Kanitz was born in Podangen, East Prussia (current-day Podągi, Poland), the son of the conservative politician Hans von Kanitz. He attended the Wilhelmgymnasium in Königsberg and served in the 3rd (East Prussian) Cuirassiers "Count Wrangel". Kanitz took over his family estate at Podangen after his father's death in 1913

Following his service in World War I he became chairman of the agricultural association in the district of Preußisch Holland (Pasłęk) and member of the provisional German economic council (Vorläufiger Reichswirtschaftsrat). He joined the DNVP after the German Revolution of 1918–1919 but left the party in 1923; later on he joined the German People's Party (DVP).
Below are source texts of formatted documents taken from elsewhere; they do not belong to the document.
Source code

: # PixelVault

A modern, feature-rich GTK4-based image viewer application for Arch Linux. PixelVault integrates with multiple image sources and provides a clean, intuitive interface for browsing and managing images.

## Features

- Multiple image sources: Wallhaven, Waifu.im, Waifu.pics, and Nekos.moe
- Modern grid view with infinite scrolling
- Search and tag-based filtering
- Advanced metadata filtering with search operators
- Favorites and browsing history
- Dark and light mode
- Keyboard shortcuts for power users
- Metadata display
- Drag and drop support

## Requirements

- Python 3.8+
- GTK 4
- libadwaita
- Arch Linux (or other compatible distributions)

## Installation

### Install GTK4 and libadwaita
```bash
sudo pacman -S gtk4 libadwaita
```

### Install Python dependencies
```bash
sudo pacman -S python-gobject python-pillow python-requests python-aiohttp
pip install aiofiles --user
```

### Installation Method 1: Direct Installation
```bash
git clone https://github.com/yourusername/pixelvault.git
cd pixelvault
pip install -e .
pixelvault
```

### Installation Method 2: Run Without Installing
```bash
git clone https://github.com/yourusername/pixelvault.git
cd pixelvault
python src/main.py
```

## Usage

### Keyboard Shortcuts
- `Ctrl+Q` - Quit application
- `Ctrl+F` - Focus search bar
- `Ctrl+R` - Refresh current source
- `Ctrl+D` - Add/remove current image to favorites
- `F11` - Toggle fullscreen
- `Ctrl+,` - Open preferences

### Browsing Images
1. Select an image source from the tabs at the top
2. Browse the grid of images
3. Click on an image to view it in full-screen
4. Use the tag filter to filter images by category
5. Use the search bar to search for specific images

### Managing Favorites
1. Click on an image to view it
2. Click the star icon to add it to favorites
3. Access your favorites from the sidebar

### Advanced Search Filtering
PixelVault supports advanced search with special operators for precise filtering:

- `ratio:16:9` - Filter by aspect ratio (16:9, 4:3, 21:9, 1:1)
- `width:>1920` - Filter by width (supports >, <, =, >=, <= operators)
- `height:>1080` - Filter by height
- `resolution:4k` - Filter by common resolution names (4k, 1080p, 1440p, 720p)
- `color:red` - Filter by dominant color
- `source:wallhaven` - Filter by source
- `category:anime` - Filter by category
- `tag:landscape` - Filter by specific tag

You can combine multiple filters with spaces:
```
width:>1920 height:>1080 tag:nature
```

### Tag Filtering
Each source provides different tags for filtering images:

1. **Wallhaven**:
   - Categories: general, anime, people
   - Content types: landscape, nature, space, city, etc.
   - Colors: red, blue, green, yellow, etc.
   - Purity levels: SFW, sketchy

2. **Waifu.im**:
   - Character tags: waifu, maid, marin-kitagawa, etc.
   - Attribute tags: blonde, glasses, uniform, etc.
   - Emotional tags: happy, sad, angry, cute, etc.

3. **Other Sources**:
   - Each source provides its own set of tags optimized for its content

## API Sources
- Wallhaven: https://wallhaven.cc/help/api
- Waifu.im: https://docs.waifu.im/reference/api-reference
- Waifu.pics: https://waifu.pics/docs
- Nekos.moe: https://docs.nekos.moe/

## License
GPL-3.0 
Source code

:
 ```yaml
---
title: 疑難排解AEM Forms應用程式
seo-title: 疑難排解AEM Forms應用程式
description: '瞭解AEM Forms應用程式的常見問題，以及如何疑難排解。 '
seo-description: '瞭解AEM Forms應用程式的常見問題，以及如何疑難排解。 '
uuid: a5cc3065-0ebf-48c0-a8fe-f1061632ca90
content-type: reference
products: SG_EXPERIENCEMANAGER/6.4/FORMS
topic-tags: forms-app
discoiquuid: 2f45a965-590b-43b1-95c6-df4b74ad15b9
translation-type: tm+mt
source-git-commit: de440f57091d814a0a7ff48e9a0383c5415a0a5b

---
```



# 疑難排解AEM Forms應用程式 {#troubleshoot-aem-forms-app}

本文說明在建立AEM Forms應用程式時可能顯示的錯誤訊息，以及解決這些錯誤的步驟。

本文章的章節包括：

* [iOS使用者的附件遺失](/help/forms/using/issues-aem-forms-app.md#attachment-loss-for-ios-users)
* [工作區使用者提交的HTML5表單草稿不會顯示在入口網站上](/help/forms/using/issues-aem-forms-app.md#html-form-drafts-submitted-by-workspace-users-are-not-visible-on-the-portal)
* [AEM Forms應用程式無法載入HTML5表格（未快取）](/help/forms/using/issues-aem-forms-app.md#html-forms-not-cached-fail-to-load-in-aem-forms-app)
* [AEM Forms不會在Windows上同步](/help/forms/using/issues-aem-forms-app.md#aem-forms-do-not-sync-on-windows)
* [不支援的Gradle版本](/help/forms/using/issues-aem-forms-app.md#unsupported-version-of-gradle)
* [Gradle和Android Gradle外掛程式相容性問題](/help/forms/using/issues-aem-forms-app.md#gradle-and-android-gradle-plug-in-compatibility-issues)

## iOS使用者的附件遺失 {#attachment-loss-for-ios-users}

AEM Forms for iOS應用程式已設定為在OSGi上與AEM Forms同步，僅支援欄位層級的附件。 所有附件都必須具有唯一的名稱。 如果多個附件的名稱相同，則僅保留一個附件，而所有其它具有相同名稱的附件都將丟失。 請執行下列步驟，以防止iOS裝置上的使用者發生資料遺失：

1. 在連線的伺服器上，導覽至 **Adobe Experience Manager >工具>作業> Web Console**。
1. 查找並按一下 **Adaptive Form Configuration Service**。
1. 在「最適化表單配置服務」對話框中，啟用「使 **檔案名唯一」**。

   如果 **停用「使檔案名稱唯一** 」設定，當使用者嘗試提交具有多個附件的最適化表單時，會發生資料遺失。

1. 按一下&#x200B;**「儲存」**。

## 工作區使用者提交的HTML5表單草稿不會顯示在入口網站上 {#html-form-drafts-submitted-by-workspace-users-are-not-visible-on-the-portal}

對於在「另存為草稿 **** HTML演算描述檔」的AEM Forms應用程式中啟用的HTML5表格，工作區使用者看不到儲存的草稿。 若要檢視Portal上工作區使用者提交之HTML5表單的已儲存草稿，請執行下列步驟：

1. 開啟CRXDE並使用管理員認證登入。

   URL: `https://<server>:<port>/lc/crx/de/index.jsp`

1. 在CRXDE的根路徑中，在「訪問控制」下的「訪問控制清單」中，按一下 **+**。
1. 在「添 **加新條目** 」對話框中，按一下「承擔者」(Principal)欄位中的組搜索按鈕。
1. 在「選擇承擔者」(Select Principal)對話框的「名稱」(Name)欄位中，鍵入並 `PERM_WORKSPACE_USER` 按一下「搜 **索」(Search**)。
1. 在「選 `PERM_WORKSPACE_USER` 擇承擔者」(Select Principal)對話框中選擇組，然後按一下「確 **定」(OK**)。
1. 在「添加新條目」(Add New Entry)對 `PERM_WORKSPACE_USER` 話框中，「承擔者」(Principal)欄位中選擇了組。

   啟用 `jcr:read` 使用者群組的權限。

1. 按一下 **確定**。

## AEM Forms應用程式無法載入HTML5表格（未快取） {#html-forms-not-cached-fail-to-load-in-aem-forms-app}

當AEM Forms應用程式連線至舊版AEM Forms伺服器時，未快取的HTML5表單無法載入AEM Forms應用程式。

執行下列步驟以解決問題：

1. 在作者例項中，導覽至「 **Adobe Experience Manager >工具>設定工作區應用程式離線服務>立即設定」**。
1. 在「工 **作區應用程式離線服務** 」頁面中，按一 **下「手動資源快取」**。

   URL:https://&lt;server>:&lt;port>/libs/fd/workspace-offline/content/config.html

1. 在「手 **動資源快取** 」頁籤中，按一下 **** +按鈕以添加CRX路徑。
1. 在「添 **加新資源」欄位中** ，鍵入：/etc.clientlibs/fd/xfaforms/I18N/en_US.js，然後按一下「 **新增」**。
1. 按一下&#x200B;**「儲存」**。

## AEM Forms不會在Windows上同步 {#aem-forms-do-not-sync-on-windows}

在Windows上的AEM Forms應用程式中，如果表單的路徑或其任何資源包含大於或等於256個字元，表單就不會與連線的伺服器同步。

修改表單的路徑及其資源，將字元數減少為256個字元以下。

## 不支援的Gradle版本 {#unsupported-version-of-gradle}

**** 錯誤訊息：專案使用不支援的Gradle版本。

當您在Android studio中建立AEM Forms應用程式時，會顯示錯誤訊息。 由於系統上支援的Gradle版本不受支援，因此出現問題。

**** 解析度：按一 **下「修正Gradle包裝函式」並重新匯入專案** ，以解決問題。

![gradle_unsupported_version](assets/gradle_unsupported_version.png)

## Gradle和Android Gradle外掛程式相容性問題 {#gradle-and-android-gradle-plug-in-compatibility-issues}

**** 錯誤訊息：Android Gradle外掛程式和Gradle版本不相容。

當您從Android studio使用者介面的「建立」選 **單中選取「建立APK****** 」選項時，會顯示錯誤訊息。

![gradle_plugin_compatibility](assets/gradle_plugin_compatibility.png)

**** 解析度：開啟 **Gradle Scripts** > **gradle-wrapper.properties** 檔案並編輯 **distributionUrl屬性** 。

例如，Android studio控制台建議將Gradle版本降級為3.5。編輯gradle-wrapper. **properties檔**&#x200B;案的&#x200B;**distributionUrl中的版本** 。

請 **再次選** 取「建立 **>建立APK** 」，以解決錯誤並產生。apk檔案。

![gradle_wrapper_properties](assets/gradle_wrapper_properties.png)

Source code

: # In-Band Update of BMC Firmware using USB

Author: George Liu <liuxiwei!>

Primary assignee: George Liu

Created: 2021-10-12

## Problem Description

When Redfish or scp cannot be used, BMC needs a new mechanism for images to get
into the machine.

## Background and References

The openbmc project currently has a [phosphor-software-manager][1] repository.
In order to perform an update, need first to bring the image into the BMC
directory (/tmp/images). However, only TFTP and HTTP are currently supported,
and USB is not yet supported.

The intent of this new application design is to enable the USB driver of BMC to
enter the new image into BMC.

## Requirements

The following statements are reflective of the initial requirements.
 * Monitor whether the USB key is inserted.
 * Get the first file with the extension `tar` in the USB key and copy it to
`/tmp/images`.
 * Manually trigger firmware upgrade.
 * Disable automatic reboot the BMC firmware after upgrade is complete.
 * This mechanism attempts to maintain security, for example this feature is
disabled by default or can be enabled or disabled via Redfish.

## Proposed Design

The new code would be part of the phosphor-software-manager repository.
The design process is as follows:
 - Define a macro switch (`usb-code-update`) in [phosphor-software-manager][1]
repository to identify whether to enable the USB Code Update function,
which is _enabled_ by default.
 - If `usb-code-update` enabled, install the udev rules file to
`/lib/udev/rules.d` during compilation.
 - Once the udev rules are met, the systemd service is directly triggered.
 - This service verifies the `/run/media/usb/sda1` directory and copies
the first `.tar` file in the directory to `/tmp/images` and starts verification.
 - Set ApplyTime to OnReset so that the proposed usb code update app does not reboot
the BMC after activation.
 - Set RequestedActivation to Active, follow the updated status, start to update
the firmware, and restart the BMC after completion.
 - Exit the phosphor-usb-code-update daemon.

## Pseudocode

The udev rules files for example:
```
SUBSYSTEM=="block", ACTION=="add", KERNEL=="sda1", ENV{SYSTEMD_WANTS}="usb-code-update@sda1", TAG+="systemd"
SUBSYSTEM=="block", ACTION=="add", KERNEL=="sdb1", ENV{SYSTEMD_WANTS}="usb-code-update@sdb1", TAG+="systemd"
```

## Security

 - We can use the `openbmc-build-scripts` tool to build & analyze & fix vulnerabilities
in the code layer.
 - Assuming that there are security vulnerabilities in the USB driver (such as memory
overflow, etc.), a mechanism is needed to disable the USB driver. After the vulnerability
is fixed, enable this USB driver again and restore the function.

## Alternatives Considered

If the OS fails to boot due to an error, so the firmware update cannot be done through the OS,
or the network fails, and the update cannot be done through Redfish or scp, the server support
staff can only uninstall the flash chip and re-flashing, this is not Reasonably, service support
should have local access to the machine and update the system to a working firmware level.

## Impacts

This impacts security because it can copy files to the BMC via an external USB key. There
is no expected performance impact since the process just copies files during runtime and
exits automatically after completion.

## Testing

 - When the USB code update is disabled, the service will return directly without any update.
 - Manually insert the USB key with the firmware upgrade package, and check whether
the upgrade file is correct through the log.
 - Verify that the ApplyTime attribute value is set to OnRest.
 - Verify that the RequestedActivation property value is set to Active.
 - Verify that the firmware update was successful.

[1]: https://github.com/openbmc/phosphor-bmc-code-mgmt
From 1919 to 1921, Kanitz was a member of the Prussian Constitutional Assembly, and a member of the Weimar Reichstag from 7 March 1921 until May 1924 representing the constituency of East Prussia. From 1928 to 1932, he represented the DVP in the Landtag of Prussia and, from 1929 to 1933, he was a member of the East Prussian provincial parliament.

Kanitz served as Minister of Food and Agriculture from 6 October 1923 to 19 January 1926 in the Second Stresemann cabinet, the First and Second Marx cabinet and the First Luther cabinet.

Kanitz died in 1949 in Frankfurt-Sossenheim.

== Family ==
Kanitz married Valeska Freiin von Tiele-Winckler (1893–1949) in 1912.